Start of Block

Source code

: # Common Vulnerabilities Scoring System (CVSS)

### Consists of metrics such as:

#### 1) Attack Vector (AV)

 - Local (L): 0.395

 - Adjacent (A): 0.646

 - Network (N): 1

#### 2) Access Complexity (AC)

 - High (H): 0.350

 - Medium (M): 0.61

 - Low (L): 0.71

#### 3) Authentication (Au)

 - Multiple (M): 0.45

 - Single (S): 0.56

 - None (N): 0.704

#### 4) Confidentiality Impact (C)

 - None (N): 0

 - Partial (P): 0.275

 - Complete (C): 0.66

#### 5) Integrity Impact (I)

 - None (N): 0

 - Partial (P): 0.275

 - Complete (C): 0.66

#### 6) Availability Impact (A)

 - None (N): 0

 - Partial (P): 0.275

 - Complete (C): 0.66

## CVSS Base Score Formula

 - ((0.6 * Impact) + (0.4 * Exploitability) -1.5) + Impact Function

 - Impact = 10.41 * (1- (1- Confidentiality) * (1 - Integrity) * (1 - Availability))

End of Block

■ YOUR OBJECTIVE
Copy out each entry once more, character for character.

■ TASK SOLUTION
Source code

: # Common Vulnerabilities Scoring System (CVSS)

### Consists of metrics such as:

#### 1) Attack Vector (AV)

 - Local (L): 0.395

 - Adjacent (A): 0.646

 - Network (N): 1

#### 2) Access Complexity (AC)

 - High (H): 0.350

 - Medium (M): 0.61

 - Low (L): 0.71

#### 3) Authentication (Au)

 - Multiple (M): 0.45

 - Single (S): 0.56

 - None (N): 0.704

#### 4) Confidentiality Impact (C)

 - None (N): 0

 - Partial (P): 0.275

 - Complete (C): 0.66

#### 5) Integrity Impact (I)

 - None (N): 0

 - Partial (P): 0.275

 - Complete (C): 0.66

#### 6) Availability Impact (A)

 - None (N): 0

 - Partial (P): 0.275

 - Complete (C): 0.66

## CVSS Base Score Formula

 - ((0.6 * Impact) + (0.4 * Exploitability) -1.5) + Impact Function

 - Impact = 10.41 * (1- (1- Confidentiality) * (1 - Integrity) * (1 - Availability))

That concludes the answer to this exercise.